Smaller Legislative Districts = Better Representation
One of the most exciting things about the California Constitutional Convention Summit that The New America Foundation is co-sponsoring with the Bay Area Council next Tuesday is that it has the potential to act as a channel for focusing and combining the efforts of different political reform campaigns.
Many of these have similar goals but are operating on parallel tracks.
For example, last fall Mark Paul and I drafted a proposal to radically reorder California legislative elections into a system of region-based proportional representation. One element of this plan was increasing the size of the state legislature from 120 representatives in two houses to 360 in one unicameral body.
At the very same time, a California voter named Michael Warnken was filing a detailed brief in a federal court in Sacramento. His suit claims that the massive size of California's legislative districts - greater than 400,000 people for each seat in the lower house - constitutes grossly inadequate and hence illegally poor representation for the state's citizens. At a hearing last month, a federal judge refused to dismiss the case. You can find out more about his efforts here at his site, California Commonwealth.
With Californians competing with almost half a million of their fellow citizens to get the attention even of the members of the State Assembly, how can their voices be heard?
- Login to post comments


















Michael Warnken Responds
He writes:
Representation is so important because it is the issue that most centrally affects all other issues. Your colleague, Mark Paul touched on just one of the important issues and that is oversight. They are many others on top of that.
In any event, I appreciate your interest in my work and I really appreciate your paper. You certainly made the proposal independent of me and my work and you did take the stance of thinking outside the box. Work like yours is another source willing to say, "What we have is not adequate!" That is the truth, 80 is not enough. The question may come down to "What is proper?"

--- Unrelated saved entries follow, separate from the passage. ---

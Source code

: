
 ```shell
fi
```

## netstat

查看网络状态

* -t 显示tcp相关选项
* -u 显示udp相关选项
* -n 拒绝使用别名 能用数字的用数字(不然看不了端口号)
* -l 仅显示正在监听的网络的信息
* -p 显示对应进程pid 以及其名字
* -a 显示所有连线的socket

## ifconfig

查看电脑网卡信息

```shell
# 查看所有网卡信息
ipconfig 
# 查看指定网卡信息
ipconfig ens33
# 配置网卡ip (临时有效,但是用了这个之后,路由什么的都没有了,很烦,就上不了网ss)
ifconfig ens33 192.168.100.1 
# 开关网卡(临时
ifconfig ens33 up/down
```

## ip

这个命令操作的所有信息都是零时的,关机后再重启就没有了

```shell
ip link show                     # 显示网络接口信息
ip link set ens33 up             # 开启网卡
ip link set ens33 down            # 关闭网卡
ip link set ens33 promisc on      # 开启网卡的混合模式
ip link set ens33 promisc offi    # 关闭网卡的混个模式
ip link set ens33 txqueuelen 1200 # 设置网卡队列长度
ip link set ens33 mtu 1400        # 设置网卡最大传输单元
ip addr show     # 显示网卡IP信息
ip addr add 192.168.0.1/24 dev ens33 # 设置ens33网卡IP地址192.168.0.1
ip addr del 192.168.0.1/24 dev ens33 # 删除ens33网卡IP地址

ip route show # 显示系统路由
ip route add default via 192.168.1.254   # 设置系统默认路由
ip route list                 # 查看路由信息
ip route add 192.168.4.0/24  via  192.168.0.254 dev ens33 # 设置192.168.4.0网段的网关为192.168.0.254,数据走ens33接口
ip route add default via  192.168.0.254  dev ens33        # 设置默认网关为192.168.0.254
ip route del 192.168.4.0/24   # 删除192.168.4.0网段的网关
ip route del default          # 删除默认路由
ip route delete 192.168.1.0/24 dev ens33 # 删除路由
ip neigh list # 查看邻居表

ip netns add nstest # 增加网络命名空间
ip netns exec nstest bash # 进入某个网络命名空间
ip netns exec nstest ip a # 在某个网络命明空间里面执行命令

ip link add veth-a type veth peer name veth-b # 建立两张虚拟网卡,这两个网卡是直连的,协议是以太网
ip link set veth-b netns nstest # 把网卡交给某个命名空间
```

Did you know there are more Federal Judges inCalifornia than Assembly members? There are 164 Federal Judges not including Magistrate Judges and 80 Assembly members. Over and over, I make the point that I have better access to the Federal courts than my own legislature. This is simply wrong and it is why the Federal courts are taking over the prisons and all other aspects of Government. They have capacity to oversee whereas the legislative reps are taking donations from the state employees and cannot possibly hold them accountable and there are too few.